TASK ITEM:
After locating the line with "External code is" in the data that follows, return it and every later line exactly, up to and including the line with "Similar to ARM's".

EXTRACTED ENTRIES:
== Segment start ==

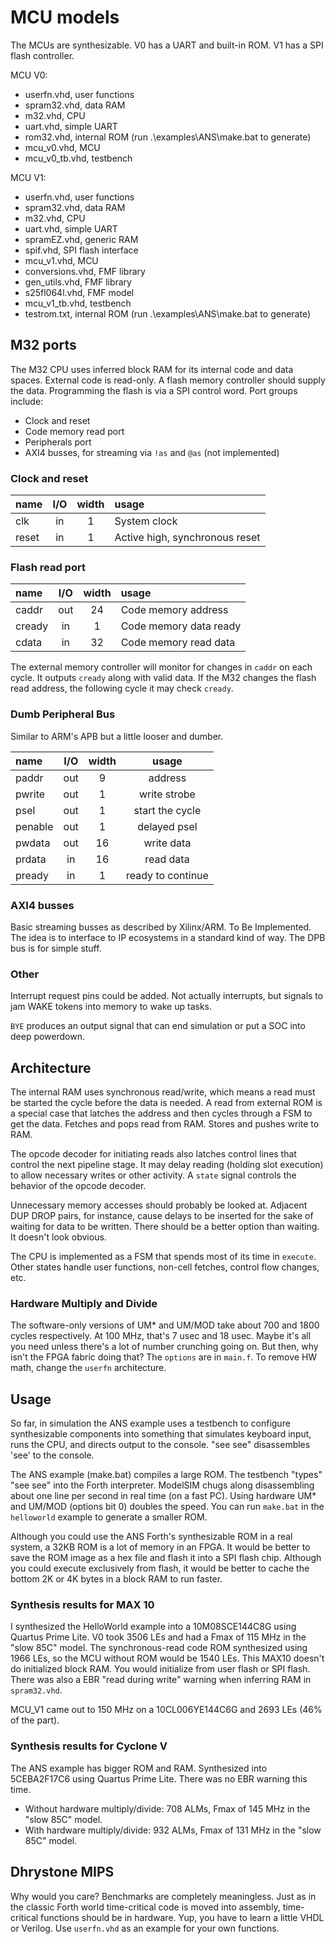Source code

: # MCU models

The MCUs are synthesizable. V0 has a UART and built-in ROM. V1 has a SPI flash controller.

MCU V0:

- userfn.vhd, user functions
- spram32.vhd, data RAM
- m32.vhd, CPU
- uart.vhd, simple UART
- rom32.vhd, internal ROM (run .\examples\ANS\make.bat to generate)
- mcu_v0.vhd, MCU
- mcu_v0_tb.vhd, testbench

MCU V1:

- userfn.vhd, user functions
- spram32.vhd, data RAM
- m32.vhd, CPU
- uart.vhd, simple UART
- spramEZ.vhd, generic RAM
- spif.vhd, SPI flash interface
- mcu_v1.vhd, MCU
- conversions.vhd, FMF library
- gen_utils.vhd, FMF library
- s25fl064l.vhd, FMF model
- mcu_v1_tb.vhd, testbench
- testrom.txt, internal ROM (run .\examples\ANS\make.bat to generate)

## M32 ports

The M32 CPU uses inferred block RAM for its internal code and data spaces.
External code is read-only. A flash memory controller should supply the data.
Programming the flash is via a SPI control word. Port groups include:

- Clock and reset
- Code memory read port
- Peripherals port
- AXI4 busses, for streaming via `!as` and `@as` (not implemented)

### Clock and reset

| name    | I/O | width | usage                            |
|:--------|:---:|:-----:|:---------------------------------|
| clk     | in  | 1     | System clock                     |
| reset   | in  | 1     | Active high, synchronous reset   |

### Flash read port

| name    | I/O | width | usage                            |
|:--------|:---:|:-----:|:---------------------------------|
| caddr   | out | 24    | Code memory address              |
| cready  | in  | 1     | Code memory data ready           |
| cdata   | in  | 32    | Code memory read data            |

The external memory controller will monitor for changes in `caddr` on each cycle.
It outputs `cready` along with valid data.
If the M32 changes the flash read address, the following cycle it may check `cready`.

### Dumb Peripheral Bus

Similar to ARM's APB but a little looser and dumber.

| name    | I/O | width | usage                            |
|:--------|:---:|:-----:|:--------------------------------:|
| paddr   | out	| 9     | address                          |
| pwrite  | out | 1     | write strobe                     |
| psel    | out | 1     | start the cycle                  |
| penable | out | 1     | delayed psel                     |
| pwdata  | out | 16    | write data                       |
| prdata  | in  | 16    | read data                        |
| pready  | in  | 1     | ready to continue                |

### AXI4 busses

Basic streaming busses as described by Xilinx/ARM. To Be Implemented.
The idea is to interface to IP ecosystems in a standard kind of way.
The DPB bus is for simple stuff.

### Other

Interrupt request pins could be added.
Not actually interrupts, but signals to jam WAKE tokens into memory to wake up tasks.

`BYE` produces an output signal that can end simulation or put a SOC into deep powerdown.

## Architecture

The internal RAM uses synchronous read/write, which means a read must be started the cycle before the data is needed.
A read from external ROM is a special case that latches the address and then cycles through a FSM to get the data.
Fetches and pops read from RAM. Stores and pushes write to RAM.

The opcode decoder for initiating reads also latches control lines that control the next pipeline stage.
It may delay reading (holding slot execution) to allow necessary writes or other activity.
A `state` signal controls the behavior of the opcode decoder.

Unnecessary memory accesses should probably be looked at.
Adjacent DUP DROP pairs, for instance, cause delays to be inserted for the sake of waiting for data to be written.
There should be a better option than waiting. It doesn't look obvious.

The CPU is implemented as a FSM that spends most of its time in `execute`.
Other states handle user functions, non-cell fetches, control flow changes, etc.

### Hardware Multiply and Divide

The software-only versions of UM\* and UM/MOD take about 700 and 1800 cycles respectively.
At 100 MHz, that's 7 usec and 18 usec.
Maybe it's all you need unless there's a lot of number crunching going on.
But then, why isn't the FPGA fabric doing that?
The `options` are in `main.f`. To remove HW math, change the `userfn` architecture.

## Usage

So far, in simulation the ANS example uses a testbench to configure synthesizable components into
something that simulates keyboard input, runs the CPU, and directs output to the console.
"see see" disassembles 'see' to the console.

The ANS example (make.bat) compiles a large ROM.
The testbench "types" "see see" into the Forth interpreter.
ModelSIM chugs along disassembling about one line per second in real time (on a fast PC).
Using hardware UM\* and UM/MOD (options bit 0) doubles the speed.
You can run `make.bat` in the `helloworld` example to generate a smaller ROM.

Although you could use the ANS Forth's synthesizable ROM in a real system,
a 32KB ROM is a lot of memory in an FPGA.
It would be better to save the ROM image as a hex file and flash it into a SPI flash chip.
Although you could execute exclusively from flash,
it would be better to cache the bottom 2K or 4K bytes in a block RAM to run faster.

### Synthesis results for MAX 10

I synthesized the HelloWorld example into a 10M08SCE144C8G using Quartus Prime Lite.
V0 took 3506 LEs and had a Fmax of 115 MHz in the "slow 85C" model.
The synchronous-read code ROM synthesized using 1966 LEs, so the MCU without ROM would be 1540 LEs.
This MAX10 doesn't do initialized block RAM. You would initialize from user flash or SPI flash.
There was also a EBR "read during write" warning when inferring RAM in `spram32.vhd`.

MCU_V1 came out to 150 MHz on a 10CL006YE144C6G and 2693 LEs (46% of the part).

### Synthesis results for Cyclone V

The ANS example has bigger ROM and RAM. Synthesized into 5CEBA2F17C6 using Quartus Prime Lite.
There was no EBR warning this time.

- Without hardware multiply/divide: 708 ALMs, Fmax of 145 MHz in the "slow 85C" model.
- With hardware multiply/divide: 932 ALMs, Fmax of 131 MHz in the "slow 85C" model.

## Dhrystone MIPS

Why would you care? Benchmarks are completely meaningless.
Just as in the classic Forth world time-critical code is moved into assembly,
time-critical functions should be in hardware. Yup, you have to learn a little VHDL or Verilog.
Use `userfn.vhd` as an example for your own functions.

== Segment end ==

SOLUTION:
External code is read-only. A flash memory controller should supply the data.
Programming the flash is via a SPI control word. Port groups include:

- Clock and reset
- Code memory read port
- Peripherals port
- AXI4 busses, for streaming via `!as` and `@as` (not implemented)

### Clock and reset

| name    | I/O | width | usage                            |
|:--------|:---:|:-----:|:---------------------------------|
| clk     | in  | 1     | System clock                     |
| reset   | in  | 1     | Active high, synchronous reset   |

### Flash read port

| name    | I/O | width | usage                            |
|:--------|:---:|:-----:|:---------------------------------|
| caddr   | out | 24    | Code memory address              |
| cready  | in  | 1     | Code memory data ready           |
| cdata   | in  | 32    | Code memory read data            |

The external memory controller will monitor for changes in `caddr` on each cycle.
It outputs `cready` along with valid data.
If the M32 changes the flash read address, the following cycle it may check `cready`.

### Dumb Peripheral Bus

Similar to ARM's APB but a little looser and dumber.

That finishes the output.